The answer is every line in the data below that contains the word "with".

**Data records:**
#####

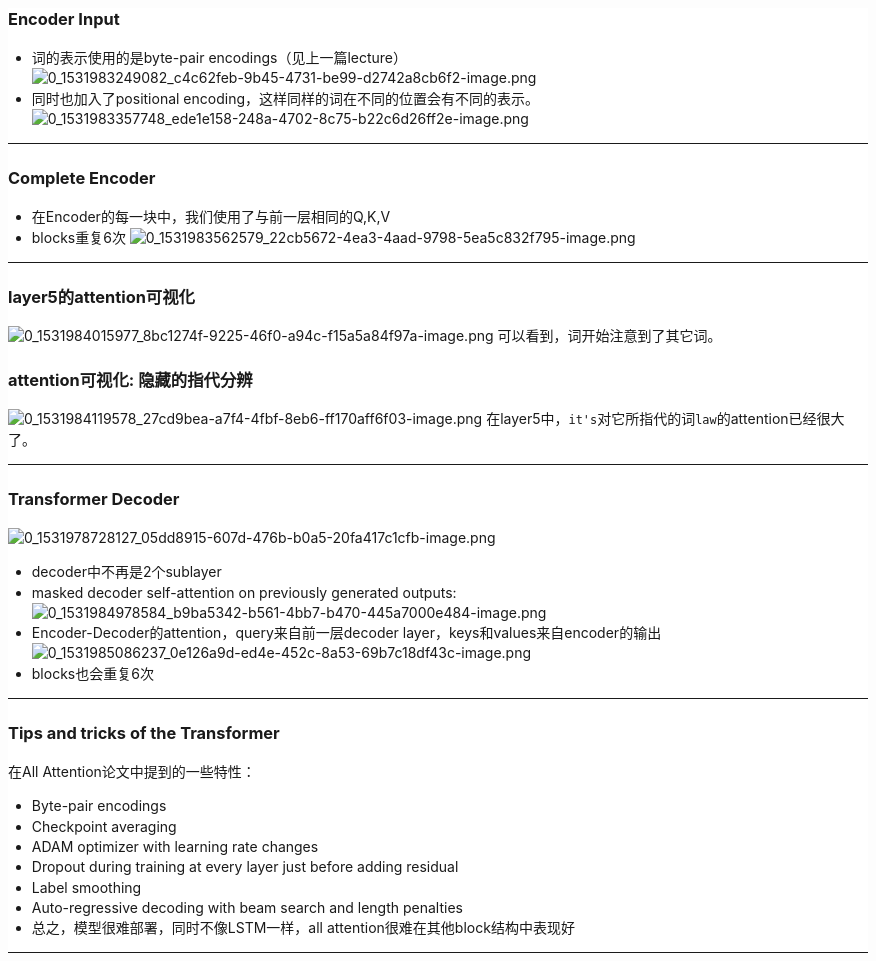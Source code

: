 
### Encoder Input
* 词的表示使用的是byte-pair encodings（见上一篇lecture）
![0_1531983249082_c4c62feb-9b45-4731-be99-d2742a8cb6f2-image.png](https://raw.githubusercontent.com/hunto/hunto.github.io/master/assets/img/CS224n/1531983250105-c4c62feb-9b45-4731-be99-d2742a8cb6f2-image.png) 
* 同时也加入了positional encoding，这样同样的词在不同的位置会有不同的表示。
![0_1531983357748_ede1e158-248a-4702-8c75-b22c6d26ff2e-image.png](https://raw.githubusercontent.com/hunto/hunto.github.io/master/assets/img/CS224n/1531983358889-ede1e158-248a-4702-8c75-b22c6d26ff2e-image.png) 

---

### Complete Encoder
* 在Encoder的每一块中，我们使用了与前一层相同的Q,K,V
* blocks重复6次
![0_1531983562579_22cb5672-4ea3-4aad-9798-5ea5c832f795-image.png](https://raw.githubusercontent.com/hunto/hunto.github.io/master/assets/img/CS224n/1531983563750-22cb5672-4ea3-4aad-9798-5ea5c832f795-image.png) 

---

### layer5的attention可视化
![0_1531984015977_8bc1274f-9225-46f0-a94c-f15a5a84f97a-image.png](https://raw.githubusercontent.com/hunto/hunto.github.io/master/assets/img/CS224n/1531984017092-8bc1274f-9225-46f0-a94c-f15a5a84f97a-image-resized.png) 
可以看到，词开始注意到了其它词。

### attention可视化: 隐藏的指代分辨
![0_1531984119578_27cd9bea-a7f4-4fbf-8eb6-ff170aff6f03-image.png](https://raw.githubusercontent.com/hunto/hunto.github.io/master/assets/img/CS224n/1531984120673-27cd9bea-a7f4-4fbf-8eb6-ff170aff6f03-image.png) 
在layer5中，`it's`对它所指代的词`law`的attention已经很大了。

---

### Transformer Decoder
![0_1531978728127_05dd8915-607d-476b-b0a5-20fa417c1cfb-image.png](https://raw.githubusercontent.com/hunto/hunto.github.io/master/assets/img/CS224n/1531978737341-05dd8915-607d-476b-b0a5-20fa417c1cfb-image.png) 
* decoder中不再是2个sublayer
* masked decoder self-attention on previously generated outputs:
![0_1531984978584_b9ba5342-b561-4bb7-b470-445a7000e484-image.png](https://raw.githubusercontent.com/hunto/hunto.github.io/master/assets/img/CS224n/1531984979604-b9ba5342-b561-4bb7-b470-445a7000e484-image.png) 
* Encoder-Decoder的attention，query来自前一层decoder layer，keys和values来自encoder的输出
![0_1531985086237_0e126a9d-ed4e-452c-8a53-69b7c18df43c-image.png](https://raw.githubusercontent.com/hunto/hunto.github.io/master/assets/img/CS224n/1531985087328-0e126a9d-ed4e-452c-8a53-69b7c18df43c-image.png) 
* blocks也会重复6次

---

### Tips and tricks of the Transformer
在All Attention论文中提到的一些特性：
* Byte-pair encodings
* Checkpoint averaging
* ADAM optimizer with learning rate changes
* Dropout during training at every layer just before adding residual
* Label smoothing
* Auto-regressive decoding with beam search and length penalties
* 总之，模型很难部署，同时不像LSTM一样，all attention很难在其他block结构中表现好

---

#####

**Solution for this task:**
* ADAM optimizer with learning rate changes
* Auto-regressive decoding with beam search and length penalties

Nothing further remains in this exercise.